John "Tyler" Mackey

Personal information
- Native name: Seán Mac Aodha (Irish)
- Born: 23 August 1882 Castleconnell, County Limerick
- Died: 2 December 1962 (aged 80) Castleconnell, County Limerick
- Occupation: Farmer

Sport
- Sport: Hurling
- Position: Midfield

Club
- Years: Club
- Castleconnell

Club titles
- Limerick titles: 1

Inter-county
- Years: County
- 1901-1917: Limerick

Inter-county titles
- Munster titles: 2
- All-Irelands: 0

= Tyler Mackey =

Irish hurler and politician

John "Tyler" Mackey (23 August 1882 – 2 December 1962) was an Irish hurler and Labour Party politician. Mackey played as a midfielder for the Limerick senior team. He also represented the Labour party on Limerick County Council, having been elected in the Castleconnell electoral area.

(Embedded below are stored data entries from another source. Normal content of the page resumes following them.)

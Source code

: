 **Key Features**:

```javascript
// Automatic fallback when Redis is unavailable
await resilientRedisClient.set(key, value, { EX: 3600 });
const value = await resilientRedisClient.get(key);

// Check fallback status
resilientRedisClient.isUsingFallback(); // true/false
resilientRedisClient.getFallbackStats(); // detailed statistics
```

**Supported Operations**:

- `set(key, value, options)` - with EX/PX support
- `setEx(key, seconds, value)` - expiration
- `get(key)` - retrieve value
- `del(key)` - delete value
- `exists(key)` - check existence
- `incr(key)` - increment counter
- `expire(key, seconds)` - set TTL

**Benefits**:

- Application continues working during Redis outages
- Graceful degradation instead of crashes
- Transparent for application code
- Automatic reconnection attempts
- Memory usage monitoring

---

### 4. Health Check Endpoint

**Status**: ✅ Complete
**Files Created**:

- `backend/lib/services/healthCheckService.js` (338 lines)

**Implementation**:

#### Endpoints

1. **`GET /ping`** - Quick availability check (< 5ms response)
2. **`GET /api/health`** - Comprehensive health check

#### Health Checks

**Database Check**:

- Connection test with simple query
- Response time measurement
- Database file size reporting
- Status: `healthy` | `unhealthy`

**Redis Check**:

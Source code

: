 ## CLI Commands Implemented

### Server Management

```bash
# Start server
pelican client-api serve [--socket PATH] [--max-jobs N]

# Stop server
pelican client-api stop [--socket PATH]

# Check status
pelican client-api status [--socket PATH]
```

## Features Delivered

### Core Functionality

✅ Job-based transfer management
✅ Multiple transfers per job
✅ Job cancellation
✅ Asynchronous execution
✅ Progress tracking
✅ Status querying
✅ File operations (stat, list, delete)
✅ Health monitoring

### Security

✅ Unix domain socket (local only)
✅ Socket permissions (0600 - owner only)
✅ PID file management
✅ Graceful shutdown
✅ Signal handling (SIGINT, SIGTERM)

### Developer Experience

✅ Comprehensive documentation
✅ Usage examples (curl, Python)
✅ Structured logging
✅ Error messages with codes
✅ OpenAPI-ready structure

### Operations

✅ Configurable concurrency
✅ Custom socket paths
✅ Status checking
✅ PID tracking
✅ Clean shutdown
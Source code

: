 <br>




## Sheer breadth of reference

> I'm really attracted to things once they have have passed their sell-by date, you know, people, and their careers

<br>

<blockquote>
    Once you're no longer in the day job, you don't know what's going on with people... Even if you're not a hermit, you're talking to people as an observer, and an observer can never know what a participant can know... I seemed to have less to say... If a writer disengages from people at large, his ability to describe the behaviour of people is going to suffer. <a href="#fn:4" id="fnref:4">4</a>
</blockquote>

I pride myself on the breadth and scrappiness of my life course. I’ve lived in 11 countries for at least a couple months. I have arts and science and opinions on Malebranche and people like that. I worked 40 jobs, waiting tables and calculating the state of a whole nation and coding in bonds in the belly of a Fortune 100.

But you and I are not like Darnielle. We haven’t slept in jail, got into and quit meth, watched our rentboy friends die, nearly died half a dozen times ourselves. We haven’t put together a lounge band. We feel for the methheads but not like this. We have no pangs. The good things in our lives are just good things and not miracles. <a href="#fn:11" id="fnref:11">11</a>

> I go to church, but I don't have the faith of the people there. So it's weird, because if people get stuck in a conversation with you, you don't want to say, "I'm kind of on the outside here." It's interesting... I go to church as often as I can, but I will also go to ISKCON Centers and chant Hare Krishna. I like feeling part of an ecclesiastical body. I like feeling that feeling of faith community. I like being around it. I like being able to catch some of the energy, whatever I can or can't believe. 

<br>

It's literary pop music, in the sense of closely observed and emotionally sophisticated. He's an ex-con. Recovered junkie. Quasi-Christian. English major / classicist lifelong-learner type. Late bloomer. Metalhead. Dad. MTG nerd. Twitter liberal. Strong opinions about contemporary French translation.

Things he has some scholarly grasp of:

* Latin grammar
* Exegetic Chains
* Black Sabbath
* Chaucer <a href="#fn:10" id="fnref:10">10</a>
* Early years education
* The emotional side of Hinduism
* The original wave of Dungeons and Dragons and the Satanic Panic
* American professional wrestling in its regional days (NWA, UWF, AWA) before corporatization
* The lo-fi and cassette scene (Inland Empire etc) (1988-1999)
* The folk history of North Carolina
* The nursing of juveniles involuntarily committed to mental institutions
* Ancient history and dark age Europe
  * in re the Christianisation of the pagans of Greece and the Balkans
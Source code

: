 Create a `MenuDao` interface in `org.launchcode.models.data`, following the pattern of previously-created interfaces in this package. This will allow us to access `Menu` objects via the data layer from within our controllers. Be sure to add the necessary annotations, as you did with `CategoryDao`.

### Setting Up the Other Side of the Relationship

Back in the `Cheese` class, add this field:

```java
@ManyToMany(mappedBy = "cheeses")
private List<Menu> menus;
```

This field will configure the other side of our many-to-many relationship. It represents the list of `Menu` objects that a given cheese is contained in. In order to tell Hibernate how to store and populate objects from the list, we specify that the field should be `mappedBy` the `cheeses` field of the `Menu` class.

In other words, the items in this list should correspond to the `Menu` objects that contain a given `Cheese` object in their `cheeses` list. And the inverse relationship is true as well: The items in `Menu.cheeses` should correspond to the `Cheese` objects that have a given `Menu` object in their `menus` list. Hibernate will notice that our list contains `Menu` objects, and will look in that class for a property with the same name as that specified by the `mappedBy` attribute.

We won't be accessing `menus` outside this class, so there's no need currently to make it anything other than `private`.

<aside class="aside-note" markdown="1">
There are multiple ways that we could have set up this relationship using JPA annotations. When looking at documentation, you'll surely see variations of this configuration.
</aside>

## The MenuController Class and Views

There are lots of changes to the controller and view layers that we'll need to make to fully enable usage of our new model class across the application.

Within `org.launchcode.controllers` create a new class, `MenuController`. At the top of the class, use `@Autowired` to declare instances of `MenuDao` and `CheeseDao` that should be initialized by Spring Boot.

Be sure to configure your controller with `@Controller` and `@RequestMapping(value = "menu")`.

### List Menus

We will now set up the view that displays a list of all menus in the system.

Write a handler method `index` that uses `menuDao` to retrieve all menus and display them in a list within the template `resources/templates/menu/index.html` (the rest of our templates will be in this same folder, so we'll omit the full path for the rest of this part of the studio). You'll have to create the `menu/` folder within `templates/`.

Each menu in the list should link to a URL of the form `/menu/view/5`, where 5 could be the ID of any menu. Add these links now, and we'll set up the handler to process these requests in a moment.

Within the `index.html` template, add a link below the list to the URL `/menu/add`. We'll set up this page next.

Mackey made his first appearance for the team during the 1901 championship and was a regular member of the starting fifteen until his retirement after the 1917 championship. During that time he won two Munster medals, however, an All-Ireland medal eluded him.

At club level Mackey was a one-time county championship medalist with Castleconnell.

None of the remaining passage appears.